Hacking on Want

robin on 2005-06-30T23:48:39

It's been a while since I've done any serious hacking on anything Perl-related. Yesterday I woke up to a message from Damian Conway, reporting a subtle bug in my Want module. I haven't been very good at responding to bug reports of late (most of them are EBKAC or known bugs), but I think Damian has earnt the right to be taken seriously.

It took me most of the day to track down the bug and fix it, but it was an interesting journey. What he found is that, if you call want() from (a sub that's called from) within the guard of a loop, it crashes the second time through.

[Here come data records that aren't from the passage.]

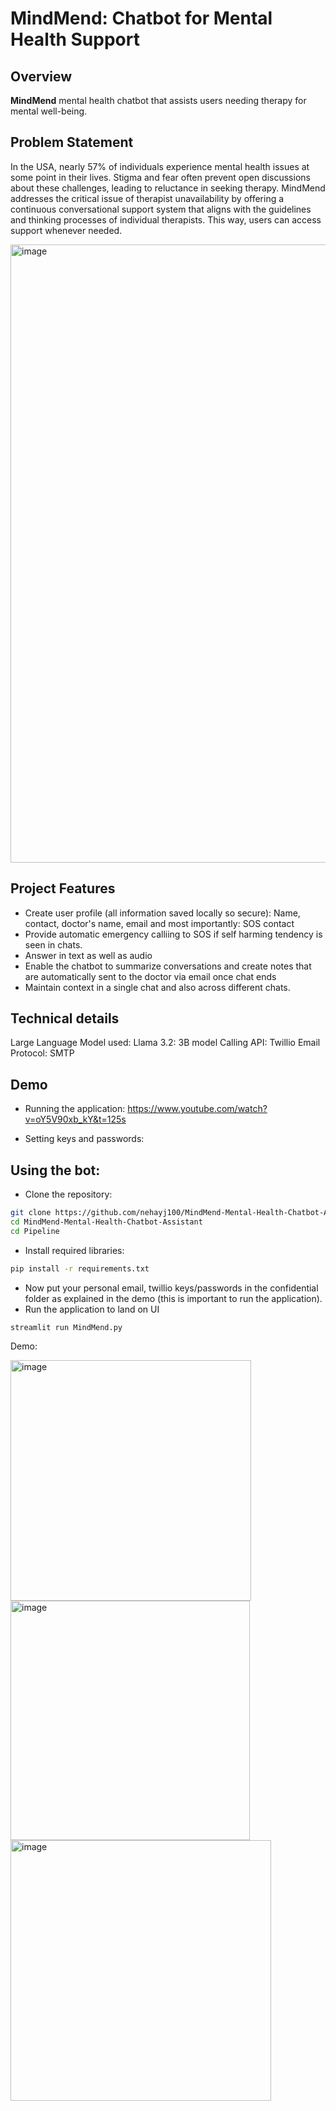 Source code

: # MindMend: Chatbot for Mental Health Support

## Overview

**MindMend** 
mental health chatbot that assists users needing therapy for mental well-being.

## Problem Statement

In the USA, nearly 57% of individuals experience mental health issues at some point in their lives. Stigma and fear often prevent open discussions about these challenges, leading to reluctance in seeking therapy. MindMend addresses the critical issue of therapist unavailability by offering a continuous conversational support system that aligns with the guidelines and thinking processes of individual therapists. This way, users can access support whenever needed.

<img width="989" alt="image" src="https://github.com/user-attachments/assets/55076060-5811-4291-9d36-cae517d74e94">


## Project Features

- Create user profile (all information saved locally so secure): Name, contact, doctor's name, email and most importantly: SOS contact
- Provide automatic emergency calliing to SOS if self harming tendency is seen in chats.
- Answer in text as well as audio 
- Enable the chatbot to summarize conversations and create notes that are automatically sent to the doctor via email once chat ends
- Maintain context in a single chat and also across different chats.

## Technical details
Large Language Model used: Llama 3.2: 3B model
Calling API: Twillio
Email Protocol: SMTP

## Demo

- Running the application:
https://www.youtube.com/watch?v=oY5V90xb_kY&t=125s

- Setting keys and passwords:


## Using the bot:

- Clone the repository:  
```bash
git clone https://github.com/nehayj100/MindMend-Mental-Health-Chatbot-Assistant
cd MindMend-Mental-Health-Chatbot-Assistant
cd Pipeline
```
- Install required libraries:  
```bash
pip install -r requirements.txt
```
- Now put your personal email, twillio keys/passwords in the confidential folder as explained in the demo (this is important to run the application).
- Run the application to land on UI
```bash
streamlit run MindMend.py
```

Demo:

<img width="385" alt="image" src="https://github.com/user-attachments/assets/8b6dcf88-12dc-46cf-b80b-dc9d8c77086a">

<img width="383" alt="image" src="https://github.com/user-attachments/assets/0cba0870-7c99-45f5-9045-254a63cb3393">

<img width="417" alt="image" src="https://github.com/user-attachments/assets/198ce86a-0472-49f7-870f-d6f3e4062e06">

It turns out that this happened because of a subtle design flaw in Want. Perl doesn't really have any proper introspection capabilities, so modules like Want have to be cunning and take advantage of data that's around for other reasons. To decide what context a sub is called in, Want locates the part of the optree where the sub is called, and then trawls it to find the essence of the expression the sub call is in. (For example foo() + 2 means foo is called in numeric context, whereas foo() && 2 means it's called in boolean context.

There's no easy way (that I know of) to find the right part of the optree, but there are various bits of information around that give enough of a clue. The activation record for a sub records the last statement that was executed before the sub call, and the address the sub should return to. So I walk the optree, starting at the last statement, until I find the return address; then I know where the sub must have been called from.

The second time through a loop, however, it can happen that the last statement executed is after the return point, so it keeps walking and walking but never finds what it's looking for.

It took me a while to see how to fix it, but in the end I found a way. It so happens that loops, as well as subroutines, leave an activation record on the context stack, so the new code does this: after it's found the activation record for the sub, it keeps looking up the stack to see if there's a loop around the sub call. If there is, the optree walk starts at the beginning of the loop instead. That seems to fix it.

I'm just waiting for Damian to give the all clear before I release the new version.